(Items from a dataset)

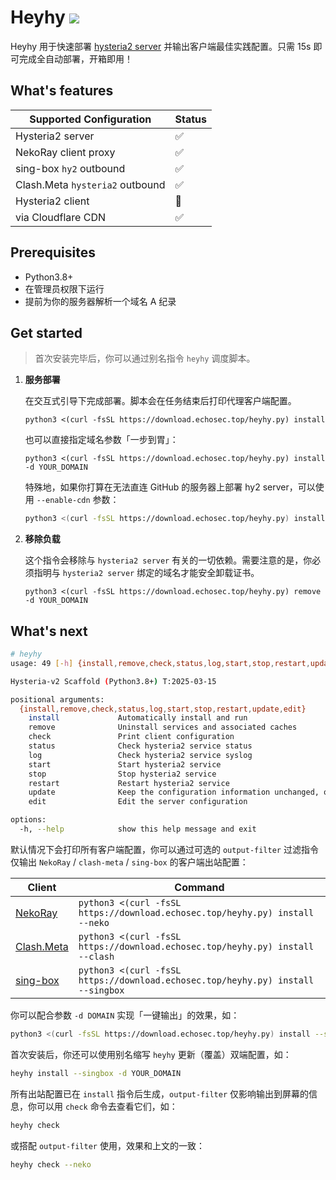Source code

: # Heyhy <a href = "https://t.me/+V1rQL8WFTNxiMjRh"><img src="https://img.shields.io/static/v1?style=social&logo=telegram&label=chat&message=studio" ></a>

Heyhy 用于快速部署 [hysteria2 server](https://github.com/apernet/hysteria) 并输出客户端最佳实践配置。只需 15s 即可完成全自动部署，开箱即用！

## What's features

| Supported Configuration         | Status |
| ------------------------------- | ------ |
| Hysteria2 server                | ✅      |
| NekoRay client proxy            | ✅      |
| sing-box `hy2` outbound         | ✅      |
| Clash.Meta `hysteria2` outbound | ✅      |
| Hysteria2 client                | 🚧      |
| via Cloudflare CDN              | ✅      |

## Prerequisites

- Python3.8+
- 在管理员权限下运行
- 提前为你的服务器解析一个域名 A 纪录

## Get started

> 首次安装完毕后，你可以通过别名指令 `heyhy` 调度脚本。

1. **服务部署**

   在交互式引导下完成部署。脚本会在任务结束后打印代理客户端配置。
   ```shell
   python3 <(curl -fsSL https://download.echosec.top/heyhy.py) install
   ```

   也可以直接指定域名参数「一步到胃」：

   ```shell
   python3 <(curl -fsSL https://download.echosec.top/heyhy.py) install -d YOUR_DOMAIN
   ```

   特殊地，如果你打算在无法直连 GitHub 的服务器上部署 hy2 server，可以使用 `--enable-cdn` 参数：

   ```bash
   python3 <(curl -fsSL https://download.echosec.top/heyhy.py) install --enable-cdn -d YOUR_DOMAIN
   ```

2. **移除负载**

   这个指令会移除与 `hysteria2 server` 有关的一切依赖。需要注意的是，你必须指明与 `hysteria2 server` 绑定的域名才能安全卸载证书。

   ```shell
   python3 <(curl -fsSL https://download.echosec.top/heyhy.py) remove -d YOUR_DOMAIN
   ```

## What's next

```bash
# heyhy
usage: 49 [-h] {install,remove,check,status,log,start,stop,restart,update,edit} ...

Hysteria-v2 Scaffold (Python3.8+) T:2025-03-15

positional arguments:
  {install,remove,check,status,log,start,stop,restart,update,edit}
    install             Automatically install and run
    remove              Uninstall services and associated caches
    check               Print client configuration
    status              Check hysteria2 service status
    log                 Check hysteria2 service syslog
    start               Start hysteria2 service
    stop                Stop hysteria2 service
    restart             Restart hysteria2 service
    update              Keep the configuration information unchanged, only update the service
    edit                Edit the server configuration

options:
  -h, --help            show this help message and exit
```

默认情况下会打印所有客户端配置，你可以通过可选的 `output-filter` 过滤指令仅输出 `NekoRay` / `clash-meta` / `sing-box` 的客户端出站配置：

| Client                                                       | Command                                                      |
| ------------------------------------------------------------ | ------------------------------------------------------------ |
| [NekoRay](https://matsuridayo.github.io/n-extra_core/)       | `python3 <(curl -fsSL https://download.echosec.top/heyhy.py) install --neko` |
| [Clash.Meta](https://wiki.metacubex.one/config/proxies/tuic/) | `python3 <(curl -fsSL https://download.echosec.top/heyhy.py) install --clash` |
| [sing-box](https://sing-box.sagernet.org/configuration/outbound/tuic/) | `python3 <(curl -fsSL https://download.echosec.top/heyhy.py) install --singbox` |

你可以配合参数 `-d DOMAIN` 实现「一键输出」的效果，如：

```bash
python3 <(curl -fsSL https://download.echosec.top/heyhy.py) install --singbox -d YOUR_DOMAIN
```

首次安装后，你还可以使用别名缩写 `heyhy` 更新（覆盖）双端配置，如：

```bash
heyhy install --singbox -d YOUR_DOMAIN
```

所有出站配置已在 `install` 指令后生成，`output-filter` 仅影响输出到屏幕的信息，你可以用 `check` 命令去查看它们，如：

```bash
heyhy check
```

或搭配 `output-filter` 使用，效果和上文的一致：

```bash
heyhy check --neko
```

• **EXERCISE BRIEF**
Every record above must reappear exactly in the answer, minus its pictures.

• **ANSWER TO THE EXERCISE**
Source code

: # Heyhy <a href = "https://t.me/+V1rQL8WFTNxiMjRh"><img src="https://img.shields.io/static/v1?style=social&logo=telegram&label=chat&message=studio" ></a>

Heyhy 用于快速部署 [hysteria2 server](https://github.com/apernet/hysteria) 并输出客户端最佳实践配置。只需 15s 即可完成全自动部署，开箱即用！

## What's features

| Supported Configuration         | Status |
| ------------------------------- | ------ |
| Hysteria2 server                | ✅      |
| NekoRay client proxy            | ✅      |
| sing-box `hy2` outbound         | ✅      |
| Clash.Meta `hysteria2` outbound | ✅      |
| Hysteria2 client                | 🚧      |
| via Cloudflare CDN              | ✅      |

## Prerequisites

- Python3.8+
- 在管理员权限下运行
- 提前为你的服务器解析一个域名 A 纪录

## Get started

> 首次安装完毕后，你可以通过别名指令 `heyhy` 调度脚本。

1. **服务部署**

   在交互式引导下完成部署。脚本会在任务结束后打印代理客户端配置。
   ```shell
   python3 <(curl -fsSL https://download.echosec.top/heyhy.py) install
   ```

   也可以直接指定域名参数「一步到胃」：

   ```shell
   python3 <(curl -fsSL https://download.echosec.top/heyhy.py) install -d YOUR_DOMAIN
   ```

   特殊地，如果你打算在无法直连 GitHub 的服务器上部署 hy2 server，可以使用 `--enable-cdn` 参数：

   ```bash
   python3 <(curl -fsSL https://download.echosec.top/heyhy.py) install --enable-cdn -d YOUR_DOMAIN
   ```

2. **移除负载**

   这个指令会移除与 `hysteria2 server` 有关的一切依赖。需要注意的是，你必须指明与 `hysteria2 server` 绑定的域名才能安全卸载证书。

   ```shell
   python3 <(curl -fsSL https://download.echosec.top/heyhy.py) remove -d YOUR_DOMAIN
   ```

## What's next

```bash
# heyhy
usage: 49 [-h] {install,remove,check,status,log,start,stop,restart,update,edit} ...

Hysteria-v2 Scaffold (Python3.8+) T:2025-03-15

positional arguments:
  {install,remove,check,status,log,start,stop,restart,update,edit}
    install             Automatically install and run
    remove              Uninstall services and associated caches
    check               Print client configuration
    status              Check hysteria2 service status
    log                 Check hysteria2 service syslog
    start               Start hysteria2 service
    stop                Stop hysteria2 service
    restart             Restart hysteria2 service
    update              Keep the configuration information unchanged, only update the service
    edit                Edit the server configuration

options:
  -h, --help            show this help message and exit
```

默认情况下会打印所有客户端配置，你可以通过可选的 `output-filter` 过滤指令仅输出 `NekoRay` / `clash-meta` / `sing-box` 的客户端出站配置：

| Client                                                       | Command                                                      |
| ------------------------------------------------------------ | ------------------------------------------------------------ |
| [NekoRay](https://matsuridayo.github.io/n-extra_core/)       | `python3 <(curl -fsSL https://download.echosec.top/heyhy.py) install --neko` |
| [Clash.Meta](https://wiki.metacubex.one/config/proxies/tuic/) | `python3 <(curl -fsSL https://download.echosec.top/heyhy.py) install --clash` |
| [sing-box](https://sing-box.sagernet.org/configuration/outbound/tuic/) | `python3 <(curl -fsSL https://download.echosec.top/heyhy.py) install --singbox` |

你可以配合参数 `-d DOMAIN` 实现「一键输出」的效果，如：

```bash
python3 <(curl -fsSL https://download.echosec.top/heyhy.py) install --singbox -d YOUR_DOMAIN
```

首次安装后，你还可以使用别名缩写 `heyhy` 更新（覆盖）双端配置，如：

```bash
heyhy install --singbox -d YOUR_DOMAIN
```

所有出站配置已在 `install` 指令后生成，`output-filter` 仅影响输出到屏幕的信息，你可以用 `check` 命令去查看它们，如：

```bash
heyhy check
```

或搭配 `output-filter` 使用，效果和上文的一致：

```bash
heyhy check --neko
```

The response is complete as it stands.